→ **WHAT YOU SHOULD DO**:
Reproduce the records below exactly, but only between the lines holding "Nachdem du auf" and "Sonneneinstrahlung für dich.", inclusive.

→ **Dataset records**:
┌──

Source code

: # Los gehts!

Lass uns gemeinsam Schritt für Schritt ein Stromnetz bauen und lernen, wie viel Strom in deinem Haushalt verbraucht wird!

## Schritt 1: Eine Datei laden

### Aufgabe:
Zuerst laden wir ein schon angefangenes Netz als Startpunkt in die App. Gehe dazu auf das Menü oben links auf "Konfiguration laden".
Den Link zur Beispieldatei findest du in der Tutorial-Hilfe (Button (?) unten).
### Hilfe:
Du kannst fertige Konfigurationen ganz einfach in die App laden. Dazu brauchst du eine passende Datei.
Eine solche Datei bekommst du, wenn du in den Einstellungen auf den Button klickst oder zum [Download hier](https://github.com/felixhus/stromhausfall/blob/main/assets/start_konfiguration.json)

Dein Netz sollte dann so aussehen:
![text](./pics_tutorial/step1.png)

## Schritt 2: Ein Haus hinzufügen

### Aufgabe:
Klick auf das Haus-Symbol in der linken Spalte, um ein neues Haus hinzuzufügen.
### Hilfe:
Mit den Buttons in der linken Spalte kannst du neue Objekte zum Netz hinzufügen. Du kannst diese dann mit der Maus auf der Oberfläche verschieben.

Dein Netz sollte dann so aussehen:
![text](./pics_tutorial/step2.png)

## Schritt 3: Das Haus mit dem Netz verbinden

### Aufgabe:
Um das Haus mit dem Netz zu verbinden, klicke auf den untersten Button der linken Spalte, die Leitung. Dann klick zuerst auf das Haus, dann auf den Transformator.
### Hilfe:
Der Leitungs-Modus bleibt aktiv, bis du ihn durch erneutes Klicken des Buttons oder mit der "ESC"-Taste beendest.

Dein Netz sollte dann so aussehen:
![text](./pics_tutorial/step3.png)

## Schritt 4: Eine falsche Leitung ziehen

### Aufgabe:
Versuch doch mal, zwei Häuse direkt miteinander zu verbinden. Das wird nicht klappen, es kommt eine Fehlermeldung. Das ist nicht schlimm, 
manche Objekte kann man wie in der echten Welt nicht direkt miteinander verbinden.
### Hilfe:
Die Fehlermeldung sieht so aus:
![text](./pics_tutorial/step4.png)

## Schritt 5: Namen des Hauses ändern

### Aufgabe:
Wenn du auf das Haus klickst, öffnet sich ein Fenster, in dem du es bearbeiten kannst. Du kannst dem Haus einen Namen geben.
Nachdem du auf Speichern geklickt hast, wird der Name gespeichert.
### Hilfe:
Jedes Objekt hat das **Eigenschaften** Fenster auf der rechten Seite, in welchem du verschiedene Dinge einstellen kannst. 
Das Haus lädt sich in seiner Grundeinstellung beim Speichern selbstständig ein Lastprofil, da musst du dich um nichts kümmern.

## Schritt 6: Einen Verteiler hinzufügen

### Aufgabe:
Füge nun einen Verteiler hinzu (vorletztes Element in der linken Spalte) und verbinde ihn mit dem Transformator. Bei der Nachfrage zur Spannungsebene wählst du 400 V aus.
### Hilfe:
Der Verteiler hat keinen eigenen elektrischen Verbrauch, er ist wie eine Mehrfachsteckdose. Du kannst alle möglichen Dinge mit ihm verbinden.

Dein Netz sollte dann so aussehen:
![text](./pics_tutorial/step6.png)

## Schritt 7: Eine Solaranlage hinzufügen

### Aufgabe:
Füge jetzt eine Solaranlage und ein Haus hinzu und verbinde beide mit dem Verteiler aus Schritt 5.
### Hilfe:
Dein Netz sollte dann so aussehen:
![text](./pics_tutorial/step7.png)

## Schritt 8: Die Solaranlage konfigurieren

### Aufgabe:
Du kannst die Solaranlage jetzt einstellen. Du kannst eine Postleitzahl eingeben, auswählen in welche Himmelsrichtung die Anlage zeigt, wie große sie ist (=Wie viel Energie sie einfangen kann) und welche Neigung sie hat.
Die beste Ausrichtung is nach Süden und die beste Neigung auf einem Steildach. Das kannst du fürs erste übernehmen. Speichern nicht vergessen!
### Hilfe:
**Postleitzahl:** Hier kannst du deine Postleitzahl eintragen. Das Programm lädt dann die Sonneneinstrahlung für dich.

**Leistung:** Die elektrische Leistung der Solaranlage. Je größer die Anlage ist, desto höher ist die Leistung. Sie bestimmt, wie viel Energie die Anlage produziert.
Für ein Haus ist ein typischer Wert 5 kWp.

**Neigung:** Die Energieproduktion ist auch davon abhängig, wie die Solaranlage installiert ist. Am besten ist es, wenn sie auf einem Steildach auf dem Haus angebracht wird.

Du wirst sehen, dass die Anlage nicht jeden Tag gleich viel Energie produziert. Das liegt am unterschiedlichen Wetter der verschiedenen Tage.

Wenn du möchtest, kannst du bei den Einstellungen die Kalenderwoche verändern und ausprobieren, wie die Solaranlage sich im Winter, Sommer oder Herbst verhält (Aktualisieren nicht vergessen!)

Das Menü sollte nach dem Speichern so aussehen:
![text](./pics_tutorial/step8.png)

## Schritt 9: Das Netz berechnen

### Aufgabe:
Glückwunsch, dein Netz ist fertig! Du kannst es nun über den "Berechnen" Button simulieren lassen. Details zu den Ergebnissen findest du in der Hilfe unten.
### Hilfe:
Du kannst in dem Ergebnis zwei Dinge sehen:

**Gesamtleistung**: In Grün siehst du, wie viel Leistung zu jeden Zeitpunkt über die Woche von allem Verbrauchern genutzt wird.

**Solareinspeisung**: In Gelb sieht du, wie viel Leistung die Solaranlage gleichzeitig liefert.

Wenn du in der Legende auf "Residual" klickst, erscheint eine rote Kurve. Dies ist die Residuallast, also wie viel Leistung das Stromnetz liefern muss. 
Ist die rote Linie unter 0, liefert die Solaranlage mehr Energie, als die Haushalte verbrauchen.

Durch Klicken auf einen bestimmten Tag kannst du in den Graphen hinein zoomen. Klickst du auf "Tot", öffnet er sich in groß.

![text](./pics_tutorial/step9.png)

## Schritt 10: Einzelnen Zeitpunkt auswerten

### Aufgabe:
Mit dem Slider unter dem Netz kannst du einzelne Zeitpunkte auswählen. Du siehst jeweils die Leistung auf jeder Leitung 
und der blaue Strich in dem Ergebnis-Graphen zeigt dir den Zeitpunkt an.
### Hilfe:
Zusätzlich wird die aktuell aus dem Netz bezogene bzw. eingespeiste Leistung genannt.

└──

→ **ANSWER SECTION**:
Nachdem du auf Speichern geklickt hast, wird der Name gespeichert.
### Hilfe:
Jedes Objekt hat das **Eigenschaften** Fenster auf der rechten Seite, in welchem du verschiedene Dinge einstellen kannst. 
Das Haus lädt sich in seiner Grundeinstellung beim Speichern selbstständig ein Lastprofil, da musst du dich um nichts kümmern.

## Schritt 6: Einen Verteiler hinzufügen

### Aufgabe:
Füge nun einen Verteiler hinzu (vorletztes Element in der linken Spalte) und verbinde ihn mit dem Transformator. Bei der Nachfrage zur Spannungsebene wählst du 400 V aus.
### Hilfe:
Der Verteiler hat keinen eigenen elektrischen Verbrauch, er ist wie eine Mehrfachsteckdose. Du kannst alle möglichen Dinge mit ihm verbinden.

Dein Netz sollte dann so aussehen:
![text](./pics_tutorial/step6.png)

## Schritt 7: Eine Solaranlage hinzufügen

### Aufgabe:
Füge jetzt eine Solaranlage und ein Haus hinzu und verbinde beide mit dem Verteiler aus Schritt 5.
### Hilfe:
Dein Netz sollte dann so aussehen:
![text](./pics_tutorial/step7.png)

## Schritt 8: Die Solaranlage konfigurieren

### Aufgabe:
Du kannst die Solaranlage jetzt einstellen. Du kannst eine Postleitzahl eingeben, auswählen in welche Himmelsrichtung die Anlage zeigt, wie große sie ist (=Wie viel Energie sie einfangen kann) und welche Neigung sie hat.
Die beste Ausrichtung is nach Süden und die beste Neigung auf einem Steildach. Das kannst du fürs erste übernehmen. Speichern nicht vergessen!
### Hilfe:
**Postleitzahl:** Hier kannst du deine Postleitzahl eintragen. Das Programm lädt dann die Sonneneinstrahlung für dich.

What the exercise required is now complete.